The Scribe beamed. He measured a space between his outstretched arms. “Jonathan has a scrying mirror as big as a whole wall!”

“Ninety-inch flat screen with high-definition 3D and digital surround sound, no less.” Jonathan gave her a wink.

Chapter Five

As usual, Lugh folded his arms and stared out of the window whenever London chauffeured him anywhere. His grave dislike of the ‘auto’ as a mode of transportation showed with each kilometer they traveled. “If you’d rather teleport, you don’t have to stick to using the car on my account.”
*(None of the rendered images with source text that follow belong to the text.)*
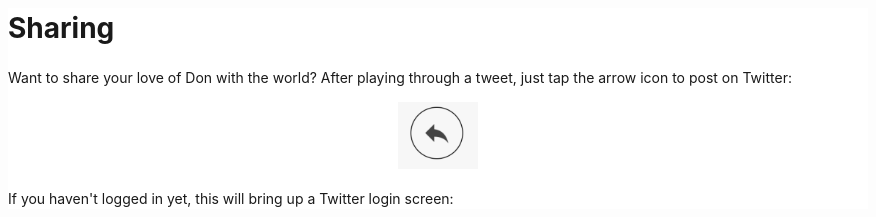 # Sharing

Want to share your love of Don with the world? After playing through a tweet, just tap the arrow icon to post on Twitter:

<div align="center">
	<img src="images/about/reply-button.png" width="80" />
</div>

If you haven't logged in yet, this will bring up a Twitter login screen:

<div align="center">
Willem leaned as far between the front seats as he could while still wearing his seatbelt. “He can’t. Neither of us should. Not with the Fade upon us.”

London glanced over at Lugh, who steadfastly watched the scenery flowing by with the same distracted stare as one might watch a fire crackling in a fireplace. “You’re sick?

“Not sick,” Willem explained, almost as likely to speak as to breathe. “Fading. We all are. The fey. Without the Mounds to renew us.”

“Oh.” She focused on the road ahead. Mind reaching for the months ahead. To the idea of all fey Fading. To the Sidhe vanishing from the world. To the serious hurting she’d be in without them. “And that’s what this mission is about? Stopping the Fade?”

“Indeed.” Willem folded his arms so his elbows propped on the backs of the bucket seats before him and his chin rested on his forearms.

“Hum.”

“Why did you ‘hum’ about that?”

“The Unseelie don’t conserve their magic. They throw it around without any trouble. And they’re not sick.”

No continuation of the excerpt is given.